Personal life
- Born: 1575 or 1577
- Died: 1630
- Allegiance: Kobayakawa clan Mōri clan
- Unit: Masuda clan, Munakata clan

= Masuda Kageyoshi =

Japanese warlord

Masuda Kageyoshi (益田景祥) also known as Masuda Saikaku (益田才鶴) and Munakata Saikaku (宗像才鶴) was a Japanese samurai warlord of the Sengoku period. He was the son of Masuda Motonaga, the retainer of Mōri clan. He was temporarily adopted into the Munakata clan daiguji of Munakata Shrine in Chikuzen province of the Kyushu island. After death of Munakata Ujisada, Munakata clan head in 1586, he was sent to Munakata clan as the successor by Mōri clan. However, he returned to Masuda clan after death of his brother, Hirokane in 1595. He became a vassal of Kobayakawa Takakage, and later Mōri Terumoto .

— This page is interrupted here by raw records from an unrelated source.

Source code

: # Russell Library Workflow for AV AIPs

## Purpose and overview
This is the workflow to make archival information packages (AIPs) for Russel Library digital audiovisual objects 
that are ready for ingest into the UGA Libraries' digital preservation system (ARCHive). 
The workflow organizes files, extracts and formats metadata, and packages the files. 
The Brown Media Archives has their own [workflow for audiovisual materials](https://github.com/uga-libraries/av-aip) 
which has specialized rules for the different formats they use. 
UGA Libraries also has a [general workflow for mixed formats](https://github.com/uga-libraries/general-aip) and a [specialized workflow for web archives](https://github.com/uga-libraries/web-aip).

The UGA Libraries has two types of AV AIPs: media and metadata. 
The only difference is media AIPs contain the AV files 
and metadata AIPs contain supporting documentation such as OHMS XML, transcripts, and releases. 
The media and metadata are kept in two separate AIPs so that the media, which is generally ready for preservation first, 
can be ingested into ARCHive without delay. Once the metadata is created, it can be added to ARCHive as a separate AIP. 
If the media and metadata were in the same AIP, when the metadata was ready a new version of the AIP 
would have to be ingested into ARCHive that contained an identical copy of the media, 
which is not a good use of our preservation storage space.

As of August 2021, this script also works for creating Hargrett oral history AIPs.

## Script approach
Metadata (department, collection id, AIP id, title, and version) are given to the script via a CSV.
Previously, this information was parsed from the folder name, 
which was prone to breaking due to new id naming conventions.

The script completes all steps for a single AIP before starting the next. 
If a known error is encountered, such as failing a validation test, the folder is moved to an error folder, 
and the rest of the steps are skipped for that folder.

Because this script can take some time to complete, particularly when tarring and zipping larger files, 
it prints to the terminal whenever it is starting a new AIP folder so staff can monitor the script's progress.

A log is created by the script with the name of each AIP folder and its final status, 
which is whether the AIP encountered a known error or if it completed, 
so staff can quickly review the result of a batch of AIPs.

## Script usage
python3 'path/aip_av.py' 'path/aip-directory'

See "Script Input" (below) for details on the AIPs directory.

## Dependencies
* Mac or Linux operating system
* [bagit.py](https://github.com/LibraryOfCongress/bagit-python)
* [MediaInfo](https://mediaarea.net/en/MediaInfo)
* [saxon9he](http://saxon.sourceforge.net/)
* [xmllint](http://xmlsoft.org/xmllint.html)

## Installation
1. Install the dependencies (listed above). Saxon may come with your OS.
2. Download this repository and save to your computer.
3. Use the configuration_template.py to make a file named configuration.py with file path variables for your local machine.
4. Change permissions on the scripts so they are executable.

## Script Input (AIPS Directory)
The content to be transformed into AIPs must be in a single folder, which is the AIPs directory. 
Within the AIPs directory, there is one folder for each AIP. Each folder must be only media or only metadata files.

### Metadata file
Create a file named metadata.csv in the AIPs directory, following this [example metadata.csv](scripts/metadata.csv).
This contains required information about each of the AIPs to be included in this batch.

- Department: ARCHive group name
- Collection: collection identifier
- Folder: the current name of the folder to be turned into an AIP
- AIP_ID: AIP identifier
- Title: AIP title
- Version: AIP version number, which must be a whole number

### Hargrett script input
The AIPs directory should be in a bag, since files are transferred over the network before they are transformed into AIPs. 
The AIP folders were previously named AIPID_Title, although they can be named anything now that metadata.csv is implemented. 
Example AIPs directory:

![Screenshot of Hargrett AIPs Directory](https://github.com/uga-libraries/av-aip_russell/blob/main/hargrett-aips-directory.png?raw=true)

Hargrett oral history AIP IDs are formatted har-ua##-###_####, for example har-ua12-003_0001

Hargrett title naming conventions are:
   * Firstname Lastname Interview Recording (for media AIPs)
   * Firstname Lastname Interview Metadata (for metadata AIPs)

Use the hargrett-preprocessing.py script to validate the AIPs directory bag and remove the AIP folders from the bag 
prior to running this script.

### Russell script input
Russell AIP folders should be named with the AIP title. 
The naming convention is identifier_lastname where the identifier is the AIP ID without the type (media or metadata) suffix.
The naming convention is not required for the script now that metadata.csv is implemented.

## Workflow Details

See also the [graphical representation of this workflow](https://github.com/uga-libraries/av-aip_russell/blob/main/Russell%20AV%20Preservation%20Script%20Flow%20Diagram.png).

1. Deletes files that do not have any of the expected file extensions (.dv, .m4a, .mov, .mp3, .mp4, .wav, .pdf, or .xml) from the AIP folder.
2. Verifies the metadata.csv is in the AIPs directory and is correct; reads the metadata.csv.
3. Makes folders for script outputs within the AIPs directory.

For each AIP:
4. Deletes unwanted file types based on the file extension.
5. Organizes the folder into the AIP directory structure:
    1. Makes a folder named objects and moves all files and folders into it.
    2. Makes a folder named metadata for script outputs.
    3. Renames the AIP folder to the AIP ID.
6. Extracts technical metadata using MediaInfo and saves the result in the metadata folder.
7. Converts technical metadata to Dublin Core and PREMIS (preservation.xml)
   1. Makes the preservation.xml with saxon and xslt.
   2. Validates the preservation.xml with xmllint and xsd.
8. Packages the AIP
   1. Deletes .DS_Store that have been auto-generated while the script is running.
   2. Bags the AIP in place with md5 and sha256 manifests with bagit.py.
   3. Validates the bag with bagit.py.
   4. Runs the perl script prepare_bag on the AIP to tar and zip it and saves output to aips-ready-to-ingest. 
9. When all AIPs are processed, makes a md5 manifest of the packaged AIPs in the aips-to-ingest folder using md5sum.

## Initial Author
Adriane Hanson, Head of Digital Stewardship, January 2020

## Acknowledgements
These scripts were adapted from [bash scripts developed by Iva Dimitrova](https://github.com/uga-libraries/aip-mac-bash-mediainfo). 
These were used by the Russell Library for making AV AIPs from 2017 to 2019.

Toyotomi Hideyoshi, one of the Three Unifiers of Japan, sent letters to Munakata Saikaku of the Munakata clan, famed for producing successive generations of daiguji, the highest-ranking priest of Munakata Taisha shrine.

For a long time, Saikaku's background had been not clear. At one point, the prevailing theory was that Saikaku was the wife of Ujisada. However, letters discovered in recent years has revealed that Saikaku was a man sent by the Mōri clan.